As Pope Benedict explained in his encyclical Deus Caritas Est: “Being Christian is not the result of the ethical choice or a lofty idea, but the encounter with an event, a person, which gives life a new horizon and a decisive direction.” St. Augustine, Thomas à Kempis, St. Teresa of Avila, St. John of the Cross, and St. Therese de Lisieux were centered on Christ and on the interior life in union with Christ and on the salvation of the soul. So too was Dorothy Day, and as she aged, only more so. They lived in times of war and greed and injustice, of lies, deceit, and corruption—no different from hers, and ours. To understand Dorothy’s interior life, in other words, read these writers.

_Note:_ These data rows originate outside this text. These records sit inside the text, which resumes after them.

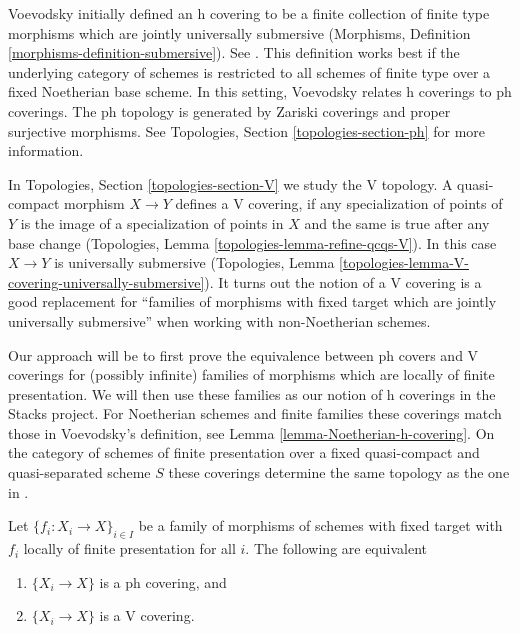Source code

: \medskip\noindent
Voevodsky initially defined an
h covering to be a finite collection of finite type morphisms which are
jointly universally submersive (Morphisms, Definition
\ref{morphisms-definition-submersive}). See \cite[Definition 3.1.2]{Voevodsky}.
This definition works best if the underlying category of schemes is
restricted to all schemes of finite type over a fixed Noetherian base scheme.
In this setting, Voevodsky relates h coverings to ph coverings.
The ph topology is generated by Zariski coverings and proper
surjective morphisms. See Topologies, Section \ref{topologies-section-ph}
for more information.

\medskip\noindent
In Topologies, Section \ref{topologies-section-V} we study the V topology.
A quasi-compact morphism $X \to Y$ defines a V covering, if any specialization
of points of $Y$ is the image of a specialization of points in $X$
and the same is true after any base change
(Topologies, Lemma \ref{topologies-lemma-refine-qcqs-V}).
In this case $X \to Y$ is universally submersive
(Topologies, Lemma \ref{topologies-lemma-V-covering-universally-submersive}).
It turns out the notion of a V covering is a good replacement for
``families of morphisms with fixed target which are
jointly universally submersive'' when working with non-Noetherian schemes.

\medskip\noindent
Our approach will be to first prove the equivalence between ph covers and
V coverings for (possibly infinite) families of morphisms which are
locally of finite presentation. We will then use these families
as our notion of h coverings in the Stacks project.
For Noetherian schemes and finite families these coverings
match those in Voevodsky's definition, see
Lemma \ref{lemma-Noetherian-h-covering}.
On the category of schemes of finite presentation over a fixed
quasi-compact and quasi-separated scheme $S$ these coverings
determine the same topology as the one in \cite[Definition 2.7]{Witt-Grass}.

\begin{lemma}
\label{lemma-equivalence-h-v-locally-finite-presentation}
Let $\{f_i : X_i \to X\}_{i \in I}$ be a family of morphisms
of schemes with fixed target with $f_i$ locally of finite
presentation for all $i$. The following are equivalent
\begin{enumerate}
\item $\{X_i \to X\}$ is a ph covering, and
\item $\{X_i \to X\}$ is a V covering.
\end{enumerate}
\end{lemma}

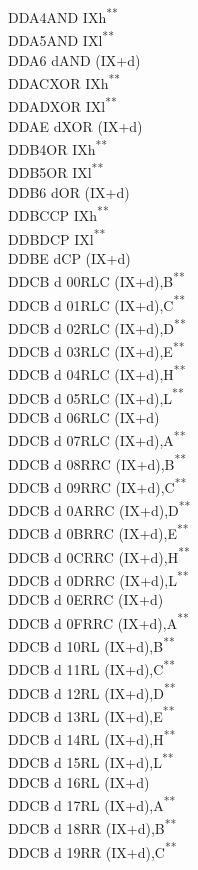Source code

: \documentclass[12pt,twoside,openright,a4paper]{book}
\newcommand{\UNDOC}{\textnormal{\textsuperscript{**}}}
\begin{document}
\begin{multicols}{3}
{\begin{tabbing}
	DDA4\>AND IXh\UNDOC\\
	DDA5\>AND IXl\UNDOC\\
	DDA6 d\>AND (IX+d)\\
	DDAC\>XOR IXh\UNDOC\\
	DDAD\>XOR IXl\UNDOC\\
	DDAE d\>XOR (IX+d)\\
	DDB4\>OR IXh\UNDOC\\
	DDB5\>OR IXl\UNDOC\\
	DDB6 d\>OR (IX+d)\\
	DDBC\>CP IXh\UNDOC\\
	DDBD\>CP IXl\UNDOC\\
	DDBE d\>CP (IX+d)\\
	DDCB d 00\>RLC (IX+d),B\UNDOC\\
	DDCB d 01\>RLC (IX+d),C\UNDOC\\
	DDCB d 02\>RLC (IX+d),D\UNDOC\\
	DDCB d 03\>RLC (IX+d),E\UNDOC\\
	DDCB d 04\>RLC (IX+d),H\UNDOC\\
	DDCB d 05\>RLC (IX+d),L\UNDOC\\
	DDCB d 06\>RLC (IX+d)\\
	DDCB d 07\>RLC (IX+d),A\UNDOC\\
	DDCB d 08\>RRC (IX+d),B\UNDOC\\
	DDCB d 09\>RRC (IX+d),C\UNDOC\\
	DDCB d 0A\>RRC (IX+d),D\UNDOC\\
	DDCB d 0B\>RRC (IX+d),E\UNDOC\\
	DDCB d 0C\>RRC (IX+d),H\UNDOC\\
	DDCB d 0D\>RRC (IX+d),L\UNDOC\\
	DDCB d 0E\>RRC (IX+d)\\
	DDCB d 0F\>RRC (IX+d),A\UNDOC\\
	DDCB d 10\>RL (IX+d),B\UNDOC\\
	DDCB d 11\>RL (IX+d),C\UNDOC\\
	DDCB d 12\>RL (IX+d),D\UNDOC\\
	DDCB d 13\>RL (IX+d),E\UNDOC\\
	DDCB d 14\>RL (IX+d),H\UNDOC\\
	DDCB d 15\>RL (IX+d),L\UNDOC\\
	DDCB d 16\>RL (IX+d)\\
	DDCB d 17\>RL (IX+d),A\UNDOC\\
	DDCB d 18\>RR (IX+d),B\UNDOC\\
	DDCB d 19\>RR (IX+d),C\UNDOC\\

\end{tabbing}}
\end{multicols}
\end{document}
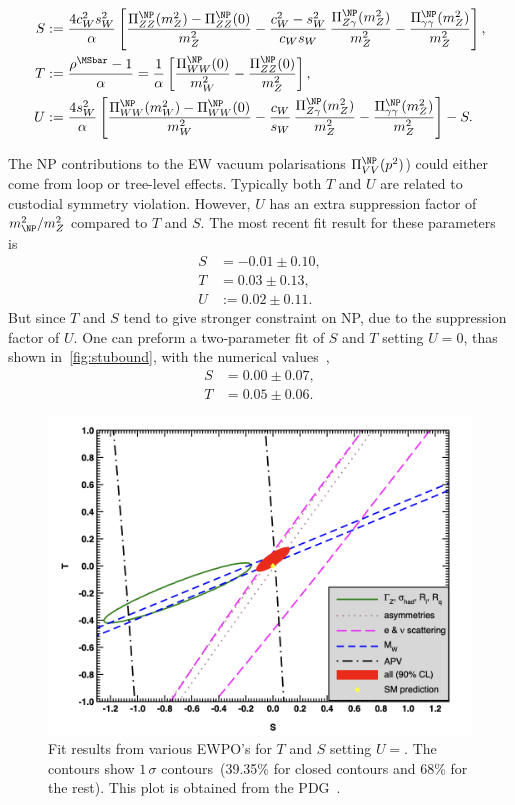  \begin{tcolorbox}[title=The oblique parameters,
	title filled=false,
	colback=Mahogany!5!white,
	colframe=Mahogany]
\begin{align}
	S &:=\frac{4 c_W^2 s_W^2}{\alpha} \left[ \frac{\Pi_{ZZ}^{\NP} (m_Z^2)- \Pi_{ZZ}^{\NP} (0)}{m_Z^2}  - \frac{c_W^2-s_W^2}{c_Ws_W}\,\frac{\Pi_{Z\gamma}^\NP(m_Z^2)}{m_Z^2}-\frac{\Pi_{\gamma\gamma}^\NP(m_Z^2)}{m_Z^2}\right],  \nonumber \\
	T &:=\frac{\rho^{\MSbar}-1}{\alpha}  = \frac{1}{\alpha} \left[ \frac{\Pi^\NP_{WW}(0)}{m_W^2}- \frac{\Pi^\NP_{ZZ}(0)}{m_Z^2} \right] , \\
	U&:= \frac{4 s_W^2}{\alpha} \left[ \frac{\Pi_{WW}^{\NP} (m_W^2)- \Pi_{WW}^{\NP} (0)}{m_W^2}   - \frac{c_W}{s_W}\,\frac{\Pi_{Z\gamma}^\NP(m_Z^2)}{m_Z^2}-\frac{\Pi_{\gamma\gamma}^\NP(m_Z^2)}{m_Z^2}\right] -S .\nonumber 
\end{align}
\end{tcolorbox}
The NP contributions to the EW vacuum polarisations $\Pi_{VV}^{\NP}(p^2)$) could either come from loop or tree-level effects. Typically both $T$ and $U$ are related to custodial symmetry violation. However, $U$ has an extra suppression factor of $m_\NP^2/m_Z^2$ compared to $T$ and $S$. The most recent fit result for these parameters is~\cite{Zyla:2020zbs}
\begin{align}
	S &=-0.01\pm0.10,  \nonumber \\
	T &= 0.03\pm0.13, \\
	U&:= 0.02\pm0.11.\nonumber 
\end{align}
But since $T$ and $S$ tend to give stronger constraint on NP, due to the suppression factor of $U$. One can preform a two-parameter fit of $S$ and $T$ setting $U=0$, thas shown in~\autoref{fig:stubound}, with the numerical values~\cite{Zyla:2020zbs}, \\
 \begin{align}
 	S &=0.00\pm0.07,  \nonumber \\
 	T &= 0.05\pm0.06.
 \end{align}
\begin{figure}[t]
	\centering
	\includegraphics[width=0.65\linewidth]{./figures/stu-pdg}
	\caption{ Fit results from various EWPO's for $T$ and $S$ setting $U=$. The contours show $1\,\sigma$ contours~(39.35\% for closed contours and 68\% for the rest). This plot is obtained from the PDG~\cite{Zyla:2020zbs}.  }  \label{fig:stubound}
\end{figure}
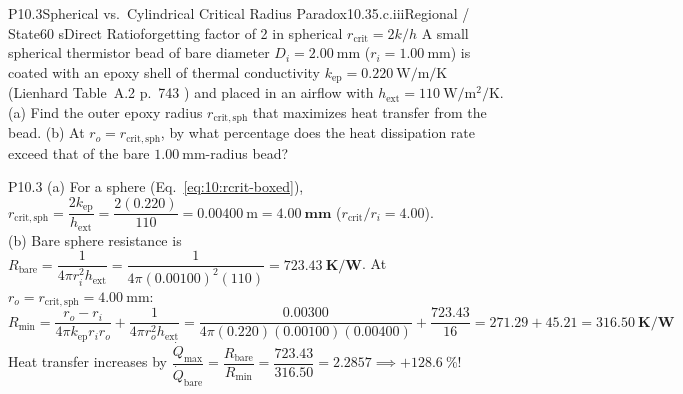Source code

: \begin{problem}{P10.3}{Spherical vs.\ Cylindrical Critical Radius Paradox}{10.3}{5.c.iii}{Regional / State}{60 s}{Direct Ratio}{forgetting factor of 2 in spherical $r_{\mathrm{crit}} = 2k/h$}
A small spherical thermistor bead of bare diameter $D_i = \SI{2.00}{\milli\meter}$ ($r_i = \SI{1.00}{\milli\meter}$) is coated with an epoxy shell of thermal conductivity $k_{\mathrm{ep}} = \SI{0.220}{\watt\per\meter\per\kelvin}$ (Lienhard Table~A.2 p.~743 ) and placed in an airflow with $h_{\mathrm{ext}} = \SI{110}{\watt\per\square\meter\per\kelvin}$. (a) Find the outer epoxy radius $r_{\mathrm{crit,sph}}$ that maximizes heat transfer from the bead. (b) At $r_o = r_{\mathrm{crit,sph}}$, by what percentage does the heat dissipation rate exceed that of the bare $\SI{1.00}{\milli\meter}$-radius bead?
\end{problem}
\begin{solution}{P10.3}
(a) For a sphere (Eq.~\ref{eq:10:rcrit-boxed}), $r_{\mathrm{crit,sph}} = \dfrac{2 k_{\mathrm{ep}}}{h_{\mathrm{ext}}} = \dfrac{2(0.220)}{110} = \SI{0.00400}{\meter} = \mathbf{\SI{4.00}{\milli\meter}}$ ($r_{\mathrm{crit}}/r_i = 4.00$).\\
(b) Bare sphere resistance is $R_{\mathrm{bare}} = \dfrac{1}{4\pi r_i^2 h_{\mathrm{ext}}} = \dfrac{1}{4\pi(0.00100)^2(110)} = \mathbf{\SI{723.43}{\kelvin\per\watt}}$. At $r_o = r_{\mathrm{crit,sph}} = \SI{4.00}{\milli\meter}$:
\[
  R_{\min} = \frac{r_o - r_i}{4\pi k_{\mathrm{ep}} r_i r_o} + \frac{1}{4\pi r_o^2 h_{\mathrm{ext}}} = \frac{0.00300}{4\pi(0.220)(0.00100)(0.00400)} + \frac{723.43}{16} = 271.29 + 45.21 = \mathbf{\SI{316.50}{\kelvin\per\watt}}
\]
Heat transfer increases by $\dfrac{\dot{Q}_{\max}}{\dot{Q}_{\mathrm{bare}}} = \dfrac{R_{\mathrm{bare}}}{R_{\min}} = \dfrac{723.43}{316.50} = 2.2857 \implies \mathbf{+\SI{128.6}{\percent}}$!
\end{solution}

In our culture, notions of the soul, the interior life, the transcendent vision, the supernatural are dismissed as irrelevant, unreal, or delusional, but then our age is an age of solipsism, self-indulgence, and gratification; it is the age of narcissism. Dorothy believed that God had become man; the world teaches that man has become god. Dorothy’s Catholic faith made her life not just tolerable but allowed her to live in hope and love.


She was not an activist as the world understands it; she was a soul seeking God. To think of her otherwise is to dismiss her. Many years ago, shortly after Dorothy’s death, I was interviewed by what then might have been called a “new” or modern, liberated nun who asked me what I thought was Dorothy Day’s legacy. I said, “Her faith.” The woman was speechless, and looked at me quizzically, no doubt thinking I should have said: her pacifism, her voluntary poverty, or her work for justice.


Dorothy concludes From Union Square to Rome with a challenge to postmodernity: “My will—my free will which God has given me—would hold me rigidly in His presence so that in life, which contains such unbearable and terrible things, as well as in death, I will choose Him and will hold fast to Him. For who else is there? Would you have me choose Nothingness?”